Description of the task
For each line below that holds the word "encapsulation", make a copy.
** Input follows **
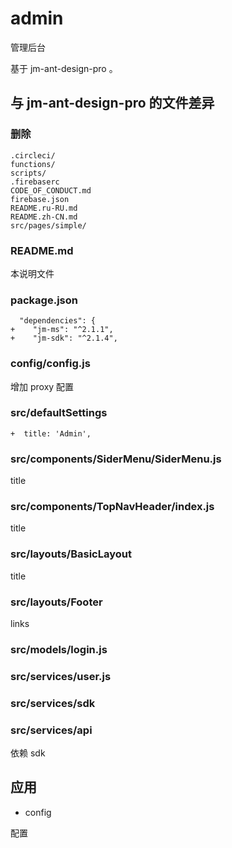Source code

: # admin

管理后台

基于 jm-ant-design-pro 。

## 与 jm-ant-design-pro 的文件差异

### 删除

```
.circleci/
functions/
scripts/
.firebaserc
CODE_OF_CONDUCT.md
firebase.json
README.ru-RU.md
README.zh-CN.md
src/pages/simple/

```

### README.md

本说明文件

### package.json

```
  "dependencies": {
+    "jm-ms": "^2.1.1",
+    "jm-sdk": "^2.1.4",

```
### config/config.js

增加 proxy 配置

### src/defaultSettings
```
+  title: 'Admin',
```
 
### src/components/SiderMenu/SiderMenu.js
title

### src/components/TopNavHeader/index.js
title

### src/layouts/BasicLayout
title

### src/layouts/Footer
links

### src/models/login.js

### src/services/user.js

### src/services/sdk

### src/services/api

依赖 sdk

## 应用

- config

配置
 
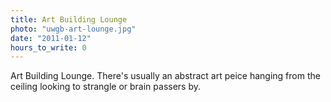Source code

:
 ```yaml
---
title: Art Building Lounge
photo: "uwgb-art-lounge.jpg"
date: "2011-01-12"
hours_to_write: 0
---
```


Art Building Lounge. There's usually an abstract art peice hanging from the ceiling looking to strangle or brain passers by. 
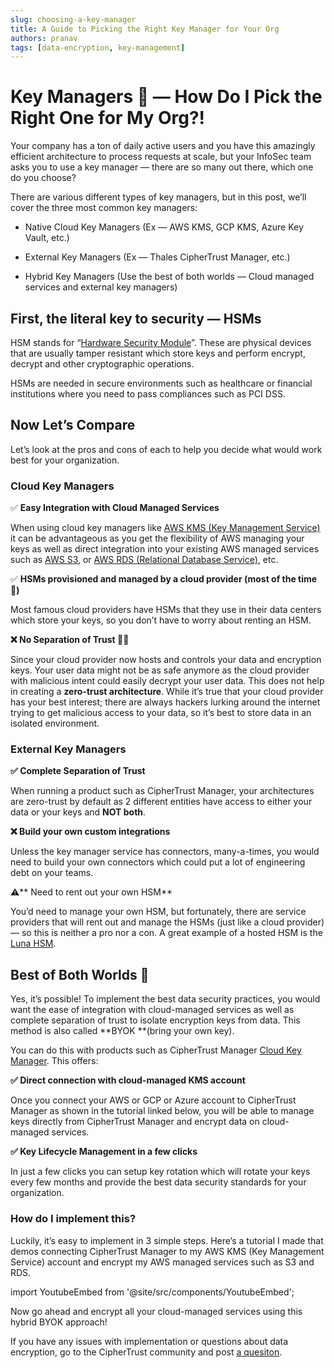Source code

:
 ```yaml
---
slug: choosing-a-key-manager
title: A Guide to Picking the Right Key Manager for Your Org
authors: pranav
tags: [data-encryption, key-management]
---
```


# Key Managers 🔐 — How Do I Pick the Right One for My Org?!

Your company has a ton of daily active users and you have this amazingly efficient architecture to process requests at scale, but your InfoSec team asks you to use a key manager — there are so many out there, which one do you choose?

There are various different types of key managers, but in this post, we’ll cover the three most common key managers:

* Native Cloud Key Managers (Ex — AWS KMS, GCP KMS, Azure Key Vault, etc.)

* External Key Managers (Ex — Thales CipherTrust Manager, etc.)

* Hybrid Key Managers (Use the best of both worlds — Cloud managed services and external key managers)

## First, the literal  key to security — HSMs

HSM stands for “[Hardware Security Module](https://en.wikipedia.org/wiki/Hardware_security_module)”. These are physical devices that are usually tamper resistant which store keys and perform encrypt, decrypt and other cryptographic operations.

HSMs are needed in secure environments such as healthcare or financial institutions where you need to pass compliances such as PCI DSS.

## Now Let’s Compare

Let’s look at the pros and cons of each to help you decide what would work best for your organization.

### Cloud Key Managers

✅ **Easy Integration with Cloud Managed Services**

When using cloud key managers like [AWS KMS (Key Management Service)](https://aws.amazon.com/kms/) it can be advantageous as you get the flexibility of AWS managing your keys as well as direct integration into your existing AWS managed services such as [AWS S3](https://aws.amazon.com/s3/), or [AWS RDS (Relational Database Service)](https://aws.amazon.com/rods/), etc.

✅ **HSMs provisioned and managed by a cloud provider (most of the time 🤞)**

Most famous cloud providers have HSMs that they use in their data centers which store your keys, so you don’t have to worry about renting an HSM.

**❌ No Separation of Trust 🕵️‍♀️**

Since your cloud provider now hosts and controls your data and encryption keys. Your user data might not be as safe anymore as the cloud provider with malicious intent could easily decrypt your user data. This does not help in creating a **zero-trust architecture**. While it’s true that your cloud provider has your best interest; there are always hackers lurking around the internet trying to get malicious access to your data, so it’s best to store data in an isolated environment.

### External Key Managers

**✅ Complete Separation of Trust**

When running a product such as CipherTrust Manager, your architectures are zero-trust by default as 2 different entities have access to either your data or your keys and **NOT both**.

**❌ Build your own custom integrations**

Unless the key manager service has connectors, many-a-times, you would need to build your own connectors which could put a lot of engineering debt on your teams.

⚠️** Need to rent out your own HSM**

You’d need to manage your own HSM, but fortunately, there are service providers that will rent out and manage the HSMs (just like a cloud provider) — so this is neither a pro nor a con. A great example of a hosted HSM is the [Luna HSM](https://cpl.thalesgroup.com/encryption/data-protection-on-demand/services/luna-cloud-hsm).

## **Best of Both Worlds 🤔**

Yes, it’s possible! To implement the best data security practices, you would want the ease of integration with cloud-managed services as well as complete separation of trust to isolate encryption keys from data. This method is also called **BYOK **(bring your own key).

You can do this with products such as CipherTrust Manager [Cloud Key Manager](https://cpl.thalesgroup.com/encryption/key-management/ciphertrust-cloud-key-manager). This offers:

**✅ Direct connection with cloud-managed KMS account**

Once you connect your AWS or GCP or Azure account to CipherTrust Manager as shown in the tutorial linked below, you will be able to manage keys directly from CipherTrust Manager and encrypt data on cloud-managed services.

**✅ Key Lifecycle Management in a few clicks**

In just a few clicks you can setup key rotation which will rotate your keys every few months and provide the best data security standards for your organization.

### How do I implement this?

Luckily, it’s easy to implement in 3 simple steps. Here’s a tutorial I made that demos connecting CipherTrust Manager to my AWS KMS (Key Management Service) account and encrypt my AWS managed services such as S3 and RDS.

import YoutubeEmbed from '@site/src/components/YoutubeEmbed';

<YoutubeEmbed embedId="9Cs9s7DpJFU" />

Now go ahead and encrypt all your cloud-managed services using this hybrid BYOK approach!

If you have any issues with implementation or questions about data encryption, go to the CipherTrust community and post [a quesiton](https://supportportal.thalesgroup.com/community).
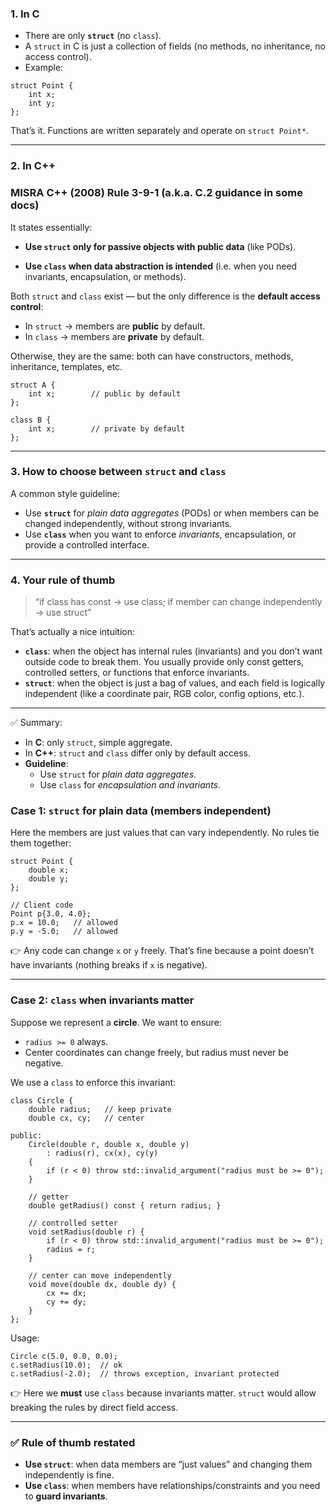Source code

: ### 1. In **C**

- There are only **`struct`** (no `class`).
- A `struct` in C is just a collection of fields (no methods, no inheritance, no access control).
- Example:

```
struct Point {
    int x;
    int y;
};
```

That’s it. Functions are written separately and operate on `struct Point*`.

------

### 2. In **C++**

### MISRA C++ (2008) Rule 3-9-1 (a.k.a. C.2 guidance in some docs)

It states essentially:

- **Use `struct` only for passive objects with public data** (like PODs).

- **Use `class` when data abstraction is intended** (i.e. when you need invariants, encapsulation, or methods).

  

Both `struct` and `class` exist — but the only difference is the **default access control**:

- In `struct` → members are **public** by default.
- In `class` → members are **private** by default.

Otherwise, they are the same: both can have constructors, methods, inheritance, templates, etc.

```
struct A {
    int x;        // public by default
};

class B {
    int x;        // private by default
};
```

------

### 3. How to choose between `struct` and `class`

A common style guideline:

- Use **`struct`** for *plain data aggregates* (PODs) or when members can be changed independently, without strong invariants.
- Use **`class`** when you want to enforce *invariants*, encapsulation, or provide a controlled interface.

------

### 4. Your rule of thumb

> “if class has const → use class; if member can change independently → use struct”

That’s actually a nice intuition:

- **`class`**: when the object has internal rules (invariants) and you don’t want outside code to break them. You usually provide only const getters, controlled setters, or functions that enforce invariants.
- **`struct`**: when the object is just a bag of values, and each field is logically independent (like a coordinate pair, RGB color, config options, etc.).

------

✅ Summary:

- In **C**: only `struct`, simple aggregate.
- In **C++**: `struct` and `class` differ only by default access.
- **Guideline**:
  - Use `struct` for *plain data aggregates*.
  - Use `class` for *encapsulation and invariants*.

### Case 1: **`struct` for plain data (members independent)**

Here the members are just values that can vary independently. No rules tie them together:

```
struct Point {
    double x;
    double y;
};

// Client code
Point p{3.0, 4.0};
p.x = 10.0;   // allowed
p.y = -5.0;   // allowed
```

👉 Any code can change `x` or `y` freely. That’s fine because a point doesn’t have invariants (nothing breaks if `x` is negative).

------

### Case 2: **`class` when invariants matter**

Suppose we represent a **circle**. We want to ensure:

- `radius >= 0` always.
- Center coordinates can change freely, but radius must never be negative.

We use a `class` to enforce this invariant:

```
class Circle {
    double radius;   // keep private
    double cx, cy;   // center

public:
    Circle(double r, double x, double y)
        : radius(r), cx(x), cy(y) 
    {
        if (r < 0) throw std::invalid_argument("radius must be >= 0");
    }

    // getter
    double getRadius() const { return radius; }

    // controlled setter
    void setRadius(double r) {
        if (r < 0) throw std::invalid_argument("radius must be >= 0");
        radius = r;
    }

    // center can move independently
    void move(double dx, double dy) {
        cx += dx;
        cy += dy;
    }
};
```

Usage:

```
Circle c(5.0, 0.0, 0.0);
c.setRadius(10.0);  // ok
c.setRadius(-2.0);  // throws exception, invariant protected
```

👉 Here we **must** use `class` because invariants matter. `struct` would allow breaking the rules by direct field access.

------

### ✅ Rule of thumb restated

- **Use `struct`**: when data members are “just values” and changing them independently is fine.
- **Use `class`**: when members have relationships/constraints and you need to **guard invariants**.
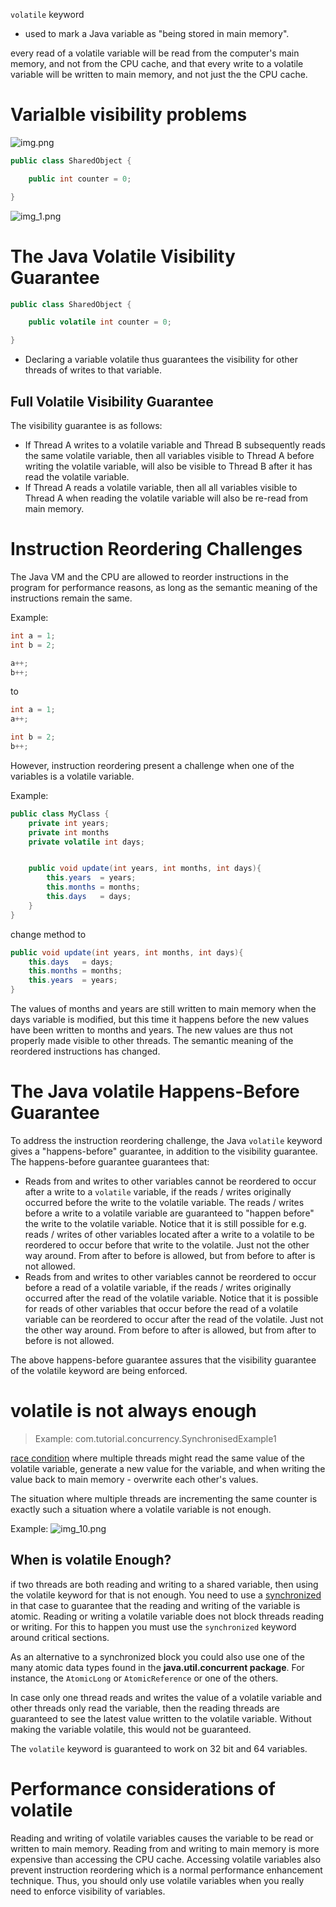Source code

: 
`volatile` keyword

- used to mark a Java variable as "being stored in main memory".

every read of a volatile variable will be read from the computer's main memory, 
and not from the CPU cache, 
and that every write to a volatile variable will be written to main memory, 
and not just the the CPU cache.

# Varialble visibility problems


![img.png](img.png)

```java
public class SharedObject {

    public int counter = 0;

}
```

![img_1.png](img_1.png)

# The Java Volatile Visibility Guarantee

```java
public class SharedObject {

    public volatile int counter = 0;

}
```
- Declaring a variable volatile thus guarantees the visibility for other threads of writes to that variable.

## Full Volatile Visibility Guarantee
The visibility guarantee is as follows:

- If Thread A writes to a volatile variable and Thread B subsequently reads the same volatile variable, then all variables visible to Thread A before writing the volatile variable, will also be visible to Thread B after it has read the volatile variable.
- If Thread A reads a volatile variable, then all all variables visible to Thread A when reading the volatile variable will also be re-read from main memory.

# Instruction Reordering Challenges
The Java VM and the CPU are allowed to reorder instructions in the program for performance reasons, 
as long as the semantic meaning of the instructions remain the same.

Example:
```java
int a = 1;
int b = 2;

a++;
b++;
```
to
```java
int a = 1;
a++;

int b = 2;
b++;
```
However, instruction reordering present a challenge when one of the variables is a volatile variable.

Example:
```java
public class MyClass {
    private int years;
    private int months
    private volatile int days;


    public void update(int years, int months, int days){
        this.years  = years;
        this.months = months;
        this.days   = days;
    }
}
```
change method to
```java
public void update(int years, int months, int days){
    this.days   = days;
    this.months = months;
    this.years  = years;
}
```
The values of months and years are still written to main memory when the days variable is modified, 
but this time it happens before the new values have been written to months and years. 
The new values are thus not properly made visible to other threads. 
The semantic meaning of the reordered instructions has changed.

# The Java volatile Happens-Before Guarantee
To address the instruction reordering challenge, 
the Java `volatile` keyword gives a "happens-before" guarantee, 
in addition to the visibility guarantee. 
The happens-before guarantee guarantees that:

- Reads from and writes to other variables cannot be reordered to occur after a write to a `volatile` variable, if the reads / writes originally occurred before the write to the volatile variable.
The reads / writes before a write to a volatile variable are guaranteed to "happen before" the write to the volatile variable. Notice that it is still possible for e.g. reads / writes of other variables located after a write to a volatile to be reordered to occur before that write to the volatile. Just not the other way around. From after to before is allowed, but from before to after is not allowed.
- Reads from and writes to other variables cannot be reordered to occur before a read of a volatile variable, if the reads / writes originally occurred after the read of the volatile variable. Notice that it is possible for reads of other variables that occur before the read of a volatile variable can be reordered to occur after the read of the volatile. Just not the other way around. From before to after is allowed, but from after to before is not allowed.

The above happens-before guarantee assures that the visibility guarantee of the volatile keyword are being enforced.

# volatile is not always enough
> Example: com.tutorial.concurrency.SynchronisedExample1

[race condition](https://jenkov.com/tutorials/java-concurrency/race-conditions-and-critical-sections.html) where multiple threads might read the same value of the volatile variable, generate a new value for the variable, and when writing the value back to main memory - overwrite each other's values.

The situation where multiple threads are incrementing the same counter is exactly such a situation where a volatile variable is not enough.

Example:
![img_10.png](img_10.png)

## When is volatile Enough?
if two threads are both reading and writing to a shared variable, 
then using the volatile keyword for that is not enough. 
You need to use a [synchronized](https://jenkov.com/tutorials/java-concurrency/synchronized.html) in that case to guarantee that the reading and writing of the variable is atomic.
Reading or writing a volatile variable does not block threads reading or writing. 
For this to happen you must use the `synchronized` keyword around critical sections.

As an alternative to a synchronized block you could also use one of the many atomic data types found in the **java.util.concurrent package**. For instance, the `AtomicLong` or `AtomicReference` or one of the others.

In case only one thread reads and writes the value of a volatile variable and other threads only read the variable, then the reading threads are guaranteed to see the latest value written to the volatile variable. Without making the variable volatile, this would not be guaranteed.

The `volatile` keyword is guaranteed to work on 32 bit and 64 variables.

# Performance considerations of volatile
Reading and writing of volatile variables causes the variable to be read or written to main memory. 
Reading from and writing to main memory is more expensive than accessing the CPU cache. 
Accessing volatile variables also prevent instruction reordering which is a normal performance enhancement technique. 
Thus, you should only use volatile variables when you really need to enforce visibility of variables.

<!-- https://jenkov.com/tutorials/java-concurrency/volatile.html -->
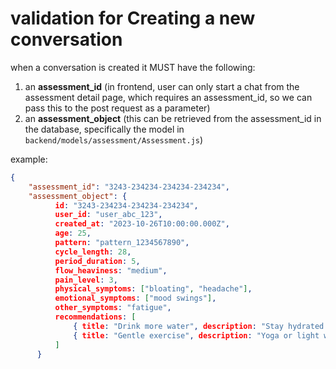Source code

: # validation for Creating a new conversation

when a conversation is created it MUST have the following:

1. an **assessment_id** (in frontend, user can only start a chat from the assessment detail page, which requires an assessment_id, so we can pass this to the post request as a parameter)
2. an **assessment_object** (this can be retrieved from the assessment_id in the database, specifically the model in `backend/models/assessment/Assessment.js`)

example:

```json
{
    "assessment_id": "3243-234234-234234-234234",
    "assessment_object": {
          id: "3243-234234-234234-234234",
          user_id: "user_abc_123",
          created_at: "2023-10-26T10:00:00.000Z",
          age: 25,
          pattern: "pattern_1234567890",
          cycle_length: 28,
          period_duration: 5,
          flow_heaviness: "medium",
          pain_level: 3,
          physical_symptoms: ["bloating", "headache"],
          emotional_symptoms: ["mood swings"],
          other_symptoms: "fatigue",
          recommendations: [
              { title: "Drink more water", description: "Stay hydrated throughout the day." },
              { title: "Gentle exercise", description: "Yoga or light walking can help." }
          ]
      }
```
** End of Input **
Task solution
- **Use `class` when data abstraction is intended** (i.e. when you need invariants, encapsulation, or methods).
- Use **`class`** when you want to enforce *invariants*, encapsulation, or provide a controlled interface.
  - Use `class` for *encapsulation and invariants*.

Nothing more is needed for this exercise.